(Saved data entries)
··········

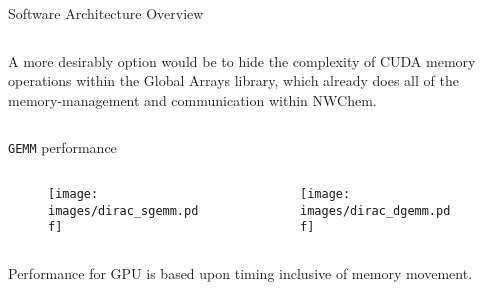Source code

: \documentclass[final]{beamer}
\begin{document}
\begin{columns}[t]
\begin{column}{.33\linewidth}
\begin{block}{Software Architecture Overview}
\begin{columns}[t]
\begin{column}{.46\linewidth}
\begin{figure}[hctp]
                    \end{figure}
                    A more desirably option would be to hide the complexity of CUDA memory operations within the Global Arrays library, which already does all of the memory-management and communication within NWChem.
                \end{column}
            \end{columns}
        \end{block}
        \begin{block}{\texttt{GEMM} performance}
            \begin{columns}[t]
                \begin{column}{.46\linewidth}
                    \begin{figure}[hctp]
                        \texttt{[image: images/dirac\_sgemm.pdf]}
                    \end{figure}
                \end{column}
                \begin{column}{.46\linewidth}
                    \begin{figure}[hctp]
                        \texttt{[image: images/dirac\_dgemm.pdf]}
                    \end{figure}
                \end{column}
            \end{columns}
            Performance for GPU is based upon timing inclusive of memory movement.
        \end{block}
      \end{column}
      \begin{column}{.33\linewidth}
\end{column}
\end{columns}
\end{document}
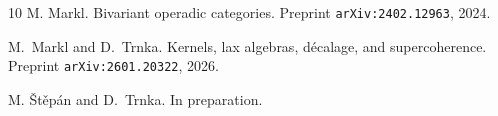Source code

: \documentclass[12pt,leqno]{amsart}
\theoremstyle{definition}
\newcommand{\4}{\texttt{4}}
\begin{document}
\begin{thebibliography}{10}
M. Markl.
\newblock Bivariant operadic categories.
\newblock Preprint {\tt arXiv:2402.12963}, 2024.

M.~Markl and D.~Trnka.
\newblock Kernels, lax algebras, d\'ecalage, and supercoherence.
\newblock Preprint {\tt arXiv:2601.20322}, 2026.




M. \v St\v ep\'an and D.~Trnka.
\newblock In preparation.

\end{thebibliography}
\end{document}
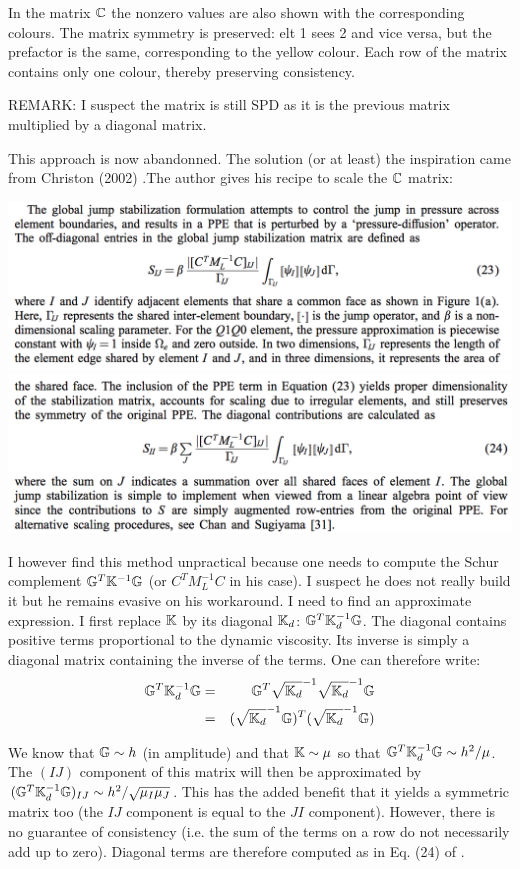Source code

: In the matrix ${\mathbb{C}}$ the nonzero values are also shown with the corresponding colours.
The matrix symmetry is preserved: elt 1 sees 2 and vice versa, but the prefactor is the same, corresponding
to the yellow colour. Each row of the matrix contains only one colour, thereby preserving consistency.
 
REMARK: I suspect the matrix is still SPD as it is the previous matrix multiplied by a diagonal matrix.



This approach is now abandonned. The solution (or at least) the inspiration came from Christon (2002) \cite{chri02}.The author gives his recipe to scale the ${\mathbb{C}}$ matrix:

\begin{center}
\includegraphics[width=15cm]{images/q1p0stab/chri_a.png}\\
\includegraphics[width=15cm]{images/q1p0stab/chri_b.png}
\end{center}

I however find this method unpractical because one needs to compute the
Schur complement ${\mathbb{G}}^T {\mathbb{K}}^{-1} {\mathbb{G}}$ (or $C^T M_L^{-1} C$ in his case).
I suspect he does not really build it but he remains evasive on his 
workaround. 
I need to find an approximate expression. I first replace ${\mathbb{K}}$ by
its diagonal ${\mathbb{K}}_d$: ${\mathbb{G}}^T {\mathbb{K}}_d^{-1} {\mathbb{G}}$. The diagonal contains 
positive terms proportional to the dynamic viscosity. Its inverse 
is simply a diagonal matrix containing the inverse of the terms.
One can therefore write: 
\begin{eqnarray}
{\mathbb{G}}^T {\mathbb{K}}_d^{-1} {\mathbb{G}} 
&=& {\mathbb{G}}^T \sqrt{{\mathbb{K}}_d}^{-1} \sqrt{{\mathbb{K}}_d}^{-1} {\mathbb{G}}  \nonumber\\
&=& ( \sqrt{{\mathbb{K}}_d}^{-1} {\mathbb{G}})^T (\sqrt{{\mathbb{K}}_d}^{-1} {\mathbb{G}})  \nonumber\\
\end{eqnarray}

We know that ${\mathbb{G}} \sim h$ (in amplitude) and that ${\mathbb{K}} \sim \mu$ so that
$ {\mathbb{G}}^T {\mathbb{K}}_d^{-1} {\mathbb{G}} \sim h^2/\mu$. 
The $(IJ)$ component of this matrix will then be approximated by
$({\mathbb{G}}^T {\mathbb{K}}_d^{-1} {\mathbb{G}})_{IJ} \sim  h^2/\sqrt{\mu_I \mu_J} $. 
This has the added benefit that it yields a symmetric matrix too
(the $IJ$ component is equal to the $JI$ component).
However, there is no guarantee of consistency (i.e. the sum of the
terms on a row do not necessarily add up to zero). 
Diagonal terms are therefore computed as in Eq. (24) of \cite{chri02}.


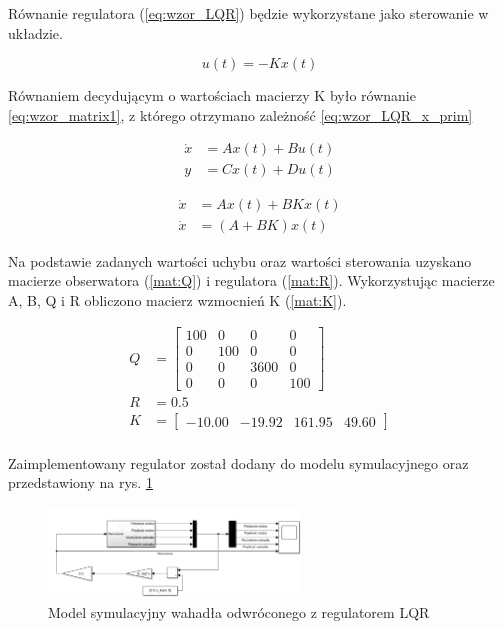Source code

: \documentclass[12pt]{article}
\numberwithin{equation}{section}
\begin{document}
Równanie regulatora (\ref{eq:wzor_LQR}) będzie wykorzystane jako sterowanie w układzie.

\begin{equation}
    u(t) = -Kx(t)
    \label{eq:wzor_LQR}
\end{equation}

Równaniem decydującym o wartościach macierzy K było równanie \ref{eq:wzor_matrix1}, z którego otrzymano zależność \ref{eq:wzor_LQR_x_prim}

\begin{align}
    \dot{x} &= Ax(t) + Bu(t) \label{eq:wzor_matrix1}\\
    y &= Cx(t) + Du(t) \label{eq:wzor_matrix2}
\end{align}

\begin{align}
\label{eq:wzor_LQR_x_prim}
    \dot{x} &= Ax(t) + BKx(t)\\
    \dot{x} &= (A + BK) x(t)
\end{align}

Na podstawie zadanych wartości uchybu oraz wartości sterowania uzyskano macierze obserwatora (\ref{mat:Q}) i regulatora (\ref{mat:R}). Wykorzystując macierze A, B, Q i R obliczono macierz wzmocnień K (\ref{mat:K}).

\begin{align}
    Q &= \begin{bmatrix} 
    100 & 0 & 0 & 0\\
    0 & 100 & 0 & 0\\
    0 & 0 & 3600 & 0\\
    0 & 0 & 0 & 100\end{bmatrix} \label{mat:Q}\\
    R &= 0.5 \label{mat:R} \\
    K &= \begin{bmatrix}
    -10.00 & -19.92 & 161.95 & 49.60\end{bmatrix} \label{mat:K} \\
\end{align}

Zaimplementowany regulator został dodany do modelu symulacyjnego oraz przedstawiony na rys. \ref{fig:lqr}

\begin{figure}[H]
    \centering
    \includegraphics[width=0.6\textwidth]{lqr.png}
    \caption{Model symulacyjny wahadła odwróconego z regulatorem LQR}
    \label{fig:lqr}
\end{figure}
\end{document}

··········

WORK ITEM:
Reproduce, with no pictures, the lines from the one containing "However, there is" to the end of the records above, exactly and inclusively.

TASK OUTPUT:
However, there is no guarantee of consistency (i.e. the sum of the
terms on a row do not necessarily add up to zero). 
Diagonal terms are therefore computed as in Eq. (24) of \cite{chri02}.


Source code

: \documentclass[12pt]{article}
\numberwithin{equation}{section}
\begin{document}
Równanie regulatora (\ref{eq:wzor_LQR}) będzie wykorzystane jako sterowanie w układzie.

\begin{equation}
    u(t) = -Kx(t)
    \label{eq:wzor_LQR}
\end{equation}

Równaniem decydującym o wartościach macierzy K było równanie \ref{eq:wzor_matrix1}, z którego otrzymano zależność \ref{eq:wzor_LQR_x_prim}

\begin{align}
    \dot{x} &= Ax(t) + Bu(t) \label{eq:wzor_matrix1}\\
    y &= Cx(t) + Du(t) \label{eq:wzor_matrix2}
\end{align}

\begin{align}
\label{eq:wzor_LQR_x_prim}
    \dot{x} &= Ax(t) + BKx(t)\\
    \dot{x} &= (A + BK) x(t)
\end{align}

Na podstawie zadanych wartości uchybu oraz wartości sterowania uzyskano macierze obserwatora (\ref{mat:Q}) i regulatora (\ref{mat:R}). Wykorzystując macierze A, B, Q i R obliczono macierz wzmocnień K (\ref{mat:K}).

\begin{align}
    Q &= \begin{bmatrix} 
    100 & 0 & 0 & 0\\
    0 & 100 & 0 & 0\\
    0 & 0 & 3600 & 0\\
    0 & 0 & 0 & 100\end{bmatrix} \label{mat:Q}\\
    R &= 0.5 \label{mat:R} \\
    K &= \begin{bmatrix}
    -10.00 & -19.92 & 161.95 & 49.60\end{bmatrix} \label{mat:K} \\
\end{align}

Zaimplementowany regulator został dodany do modelu symulacyjnego oraz przedstawiony na rys. \ref{fig:lqr}

\begin{figure}[H]
    \centering
    \includegraphics[width=0.6\textwidth]{lqr.png}
    \caption{Model symulacyjny wahadła odwróconego z regulatorem LQR}
    \label{fig:lqr}
\end{figure}
\end{document}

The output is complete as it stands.